In a surprise move Monday, TransCanada issued a request to the U.S. State Department that they pause the ongoing review of the project until the legal challenges in Nebraska are settled. (Interestingly and somewhat ironically, this is the exact same reason Secretary of State John Kerry gave for why the review was taking so long when asked last year.)

The project that we’ve all been debating for the past several years was looking at a likely rejection from the State Department and the prevailing theory is that TransCanada would like the review process to linger on, in the hopes that the proposal lands in front of a more friendly Administration in 2016, after the Presidential Elections.
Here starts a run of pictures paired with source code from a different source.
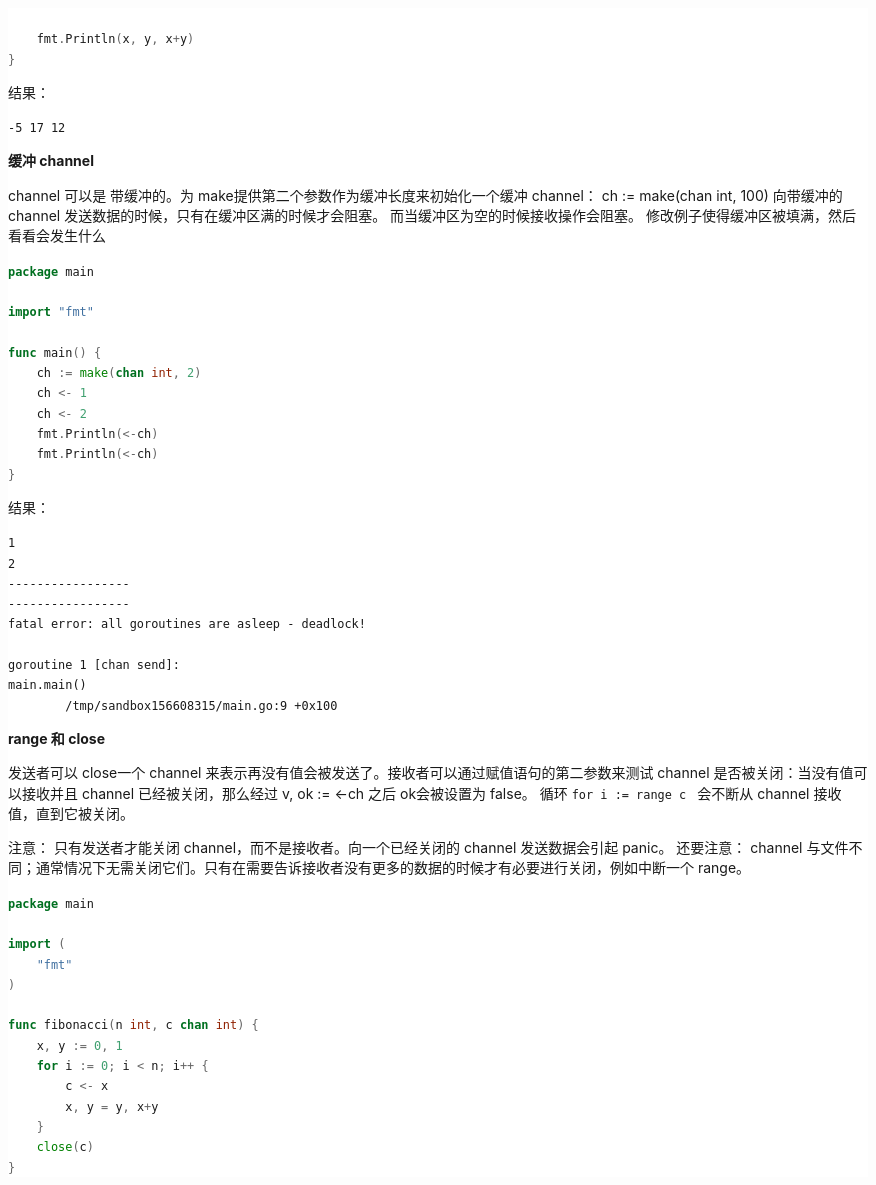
 ```go

    fmt.Println(x, y, x+y)
}
```
结果：
```
-5 17 12
```

**缓冲 channel**

channel 可以是 带缓冲的。为 make提供第二个参数作为缓冲长度来初始化一个缓冲 channel：
ch := make(chan int, 100)
向带缓冲的 channel 发送数据的时候，只有在缓冲区满的时候才会阻塞。 而当缓冲区为空的时候接收操作会阻塞。
修改例子使得缓冲区被填满，然后看看会发生什么
```go
package main

import "fmt"

func main() {
    ch := make(chan int, 2)
    ch <- 1
    ch <- 2
    fmt.Println(<-ch)
    fmt.Println(<-ch)
}
```
结果：
```
1
2
-----------------
-----------------
fatal error: all goroutines are asleep - deadlock!

goroutine 1 [chan send]:
main.main() 
        /tmp/sandbox156608315/main.go:9 +0x100
```

**range 和 close**


发送者可以 close一个 channel 来表示再没有值会被发送了。接收者可以通过赋值语句的第二参数来测试 channel 是否被关闭：当没有值可以接收并且 channel 已经被关闭，那么经过
v, ok := <-ch
之后 ok会被设置为 false。
循环 `for i := range c ` 会不断从 channel 接收值，直到它被关闭。

注意： 只有发送者才能关闭 channel，而不是接收者。向一个已经关闭的 channel 发送数据会引起 panic。 还要注意： channel 与文件不同；通常情况下无需关闭它们。只有在需要告诉接收者没有更多的数据的时候才有必要进行关闭，例如中断一个 range。

```go
package main

import (
    "fmt"
)

func fibonacci(n int, c chan int) {
    x, y := 0, 1
    for i := 0; i < n; i++ {
        c <- x
        x, y = y, x+y
    }
    close(c)
}
```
The White House put forth this same theory, that the petition was a play to get a more friendly administration to rule on the project and spokesman Josh Earnest said the White House will summarily dismiss the petition for that reason.

TransCanada denies there is any politics at play. Even if it were political, however, the political moves are certainly not one-sided.

The reason cited for the timing of the petition is because Obama is expected to veto the project ahead of the upcoming UN Summit in Paris on Climate change, in order to make a statement on the U.S.’ commitment to battling Climate Change.  Not an apolitical move in and of itself, no?  (In fairness, it has become pretty clear that the President intended to veto no matter what the timing was.)

The Keystone projects’ prominence in the political realm had substantially faded in the face of tumbling oil prices but the issue has come up again with the beginning of the election cycle, with Presidential Candidates on both sides being asked their positions on the project in interviews and debates. The bid from TransCanada this week only added fuel to that fire. 

Whether the move was political, or simply meant to re-raise the issue, it most certainly puts pressure on the Administration to make a decision. That can’t be exciting for the President.  One would think he would rather pass it on to the next person anyway and avoid both the gains and fallouts politically from making the decision.

It will be interesting to see if the veto comes down before Paris, or if the project trudges on longer and longer despite a refusal to pause.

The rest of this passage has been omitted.